Writeup from a Google SRE on alerting/monitoring. Very well thought out.
Pages should be urgent, important, actionable, and real.
- emphasis on reducing noise levels
- emphasis on end-to-end, black box, symptom-based alerting rather than the cause (I assume there is still enough monitoring/metrics in place to quickly diagnose the cause from the symptom)
- a daily report can be a good channel for non-critical, but time-sensitive alerts, particularly on causes, (disk getting relatively full, unusually large numbers of slow queries, etc)
- “Every alert should be tracked through a workflow system.” not just dumped into an IRC channel or email list.

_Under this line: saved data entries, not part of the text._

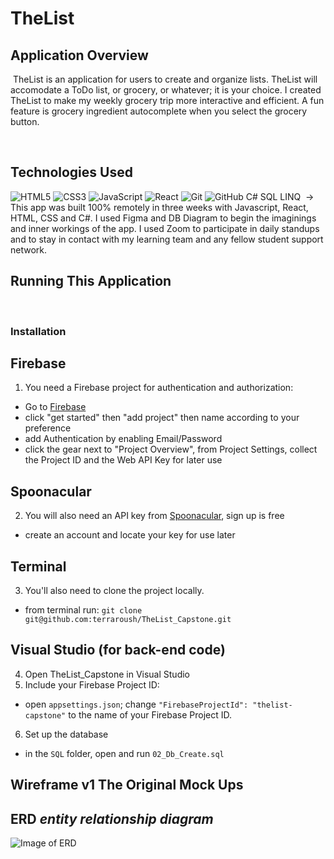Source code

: # TheList

## Application Overview

​
TheList is an application for users to create and organize lists. TheList will accomodate a ToDo list, or grocery, or whatever; it is your choice. I created TheList to make my weekly grocery trip more interactive and efficient. A fun feature is grocery ingredient autocomplete when you select the grocery button.

​

## Technologies Used

![HTML5](https://img.shields.io/badge/html5%20-%23E34F26.svg?&style=for-the-badge&logo=html5&logoColor=white)
![CSS3](https://img.shields.io/badge/css3%20-%231572B6.svg?&style=for-the-badge&logo=css3&logoColor=white)
![JavaScript](https://img.shields.io/badge/javascript%20-%23323330.svg?&style=for-the-badge&logo=javascript&logoColor=%23F7DF1E)
![React](https://img.shields.io/badge/react%20-%2320232a.svg?&style=for-the-badge&logo=react&logoColor=%2361DAFB)
![Git](https://img.shields.io/badge/git%20-%23F05033.svg?&style=for-the-badge&logo=git&logoColor=white)
![GitHub](https://img.shields.io/badge/github%20-%23121011.svg?&style=for-the-badge&logo=github&logoColor=white)
C#
SQL
LINQ
​
-> This app was built 100% remotely in three weeks with Javascript, React, HTML, CSS and C#. I used Figma and DB Diagram to begin the imaginings and inner workings of the app. I used Zoom to participate in daily standups and to stay in contact with my learning team and any fellow student support network.

## Running This Application

​

### Installation

## Firebase
1. You need a Firebase project for authentication and authorization:
- Go to [Firebase](https://firebase.google.com/)
- click "get started" then "add project" then name according to your preference
- add Authentication by enabling Email/Password
- click the gear next to "Project Overview", from Project Settings, collect the Project ID and the Web API Key for later use

## Spoonacular
2. You will also need an API key from [Spoonacular](https://spoonacular.com/food-api), sign up is free
- create an account and locate your key for use later

## Terminal
3. You'll also need to clone the project locally.
- from terminal run: ```git clone git@github.com:terraroush/TheList_Capstone.git```

## Visual Studio (for back-end code)
4. Open TheList_Capstone in Visual Studio
5. Include your Firebase Project ID:
- open ```appsettings.json```; change ```"FirebaseProjectId": "thelist-capstone"``` to the name of your Firebase Project ID.
6. Set up the database
- in the ```SQL``` folder, open and run ```02_Db_Create.sql```

## Wireframe v1 The Original Mock Ups

<!-- ![Image of wireframe2]()
![Image of wireframe4]()
![Image of wireframe7]() -->

## ERD _entity relationship diagram_

![Image of ERD](src/images/NewERD.png)
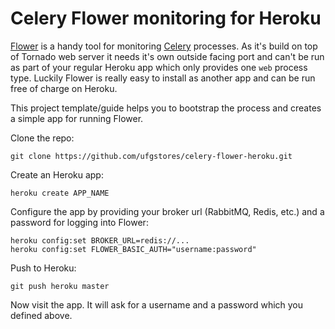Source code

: # Celery Flower monitoring for Heroku

[Flower](https://github.com/mher/flower/) is a handy tool for monitoring [Celery](http://www.celeryproject.org/) processes. As it's build on top of Tornado web server it needs it's own outside facing port and can't be run as part of your regular Heroku app which only provides one ```web``` process type. Luckily Flower is really easy to install as another app and can be run free of charge on Heroku.

This project template/guide helps you to bootstrap the process and creates a simple app for running Flower.

Clone the repo:

    git clone https://github.com/ufgstores/celery-flower-heroku.git

Create an Heroku app:

    heroku create APP_NAME

Configure the app by providing your broker url (RabbitMQ, Redis, etc.) and a password for logging into Flower:

    heroku config:set BROKER_URL=redis://...
    heroku config:set FLOWER_BASIC_AUTH="username:password"

Push to Heroku:

    git push heroku master

Now visit the app. It will ask for a username and a password which you defined above.
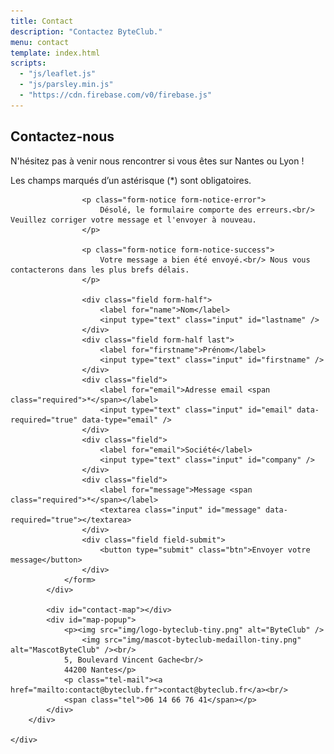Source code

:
 ```yaml
---
title: Contact
description: "Contactez ByteClub."
menu: contact
template: index.html
scripts:
  - "js/leaflet.js"
  - "js/parsley.min.js"
  - "https://cdn.firebase.com/v0/firebase.js"
---
```

<section class="banner">
	<div class="wrap cf">
		<div class="inner">
			<h1 class="page-title">Contactez-nous</h1>
		</div>
	</div>
</section>

<section class="section-alt">
	<div class="wrap cf">
		<div class="inner">
			<div class="contact-form">
				<p>N'hésitez pas à venir nous rencontrer si vous êtes sur Nantes ou Lyon !</p>
				<p class="fields-required">Les champs marqués d’un astérisque (<span>*</span>) sont obligatoires.</p>
				<form id="contact" data-validate="parsley" data-show-errors="false">

					<p class="form-notice form-notice-error">
						Désolé, le formulaire comporte des erreurs.<br/> Veuillez corriger votre message et l'envoyer à nouveau.
					</p>

					<p class="form-notice form-notice-success">
						Votre message a bien été envoyé.<br/> Nous vous contacterons dans les plus brefs délais.
					</p>

					<div class="field form-half">
						<label for="name">Nom</label>
						<input type="text" class="input" id="lastname" />
					</div>
					<div class="field form-half last">
						<label for="firstname">Prénom</label>
						<input type="text" class="input" id="firstname" />
					</div>
					<div class="field">
						<label for="email">Adresse email <span class="required">*</span></label>
						<input type="text" class="input" id="email" data-required="true" data-type="email" />
					</div>
					<div class="field">
						<label for="email">Société</label>
						<input type="text" class="input" id="company" />
					</div>
					<div class="field">
						<label for="message">Message <span class="required">*</span></label>
						<textarea class="input" id="message" data-required="true"></textarea>
					</div>
					<div class="field field-submit">
						<button type="submit" class="btn">Envoyer votre message</button>
					</div>
				</form>
			</div>

			<div id="contact-map"></div>
			<div id="map-popup">
				<p><img src="img/logo-byteclub-tiny.png" alt="ByteClub" />
					<img src="img/mascot-byteclub-medaillon-tiny.png" alt="MascotByteClub" /><br/>
				5, Boulevard Vincent Gache<br/>
				44200 Nantes</p>
				<p class="tel-mail"><a href="mailto:contact@byteclub.fr">contact@byteclub.fr</a><br/>
				<span class="tel">06 14 66 76 41</span></p>
			</div>
		</div>

	</div>
</section>
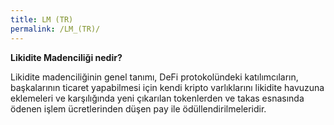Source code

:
 ```yaml
---
title: LM (TR)
permalink: /LM_(TR)/
---
```


**Likidite Madenciliği nedir?**

Likidite madenciliğinin genel tanımı, DeFi protokolündeki
katılımcıların, başkalarının ticaret yapabilmesi için kendi kripto
varlıklarını likidite havuzuna eklemeleri ve karşılığında yeni çıkarılan
tokenlerden ve takas esnasında ödenen işlem ücretlerinden düşen pay ile
ödüllendirilmeleridir.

This is good for thinking about Hound. Overall, a lot of effort has gone into making all of Hound’s alerts be “urgent, important, actionable, and real” but some fall short. Eg, quite a few currently exist that aren’t really actionable (eg, monitoring of various LITO services, Wardenclyffe -> PCP failures), that we have because we’d just rather know when something we depend on fails before our users.
Things to consider adding to Hound based on this:
- dependency chain: link symptoms to causes so we can silence the symptom alerts when we know the cause
- different alert targets. So we can set up alerts that only go to the people who can actually act on them, rather than dump everything to ccnmtl-sysadmin and train people to ignore a lot of them (“somebody else’s problem”).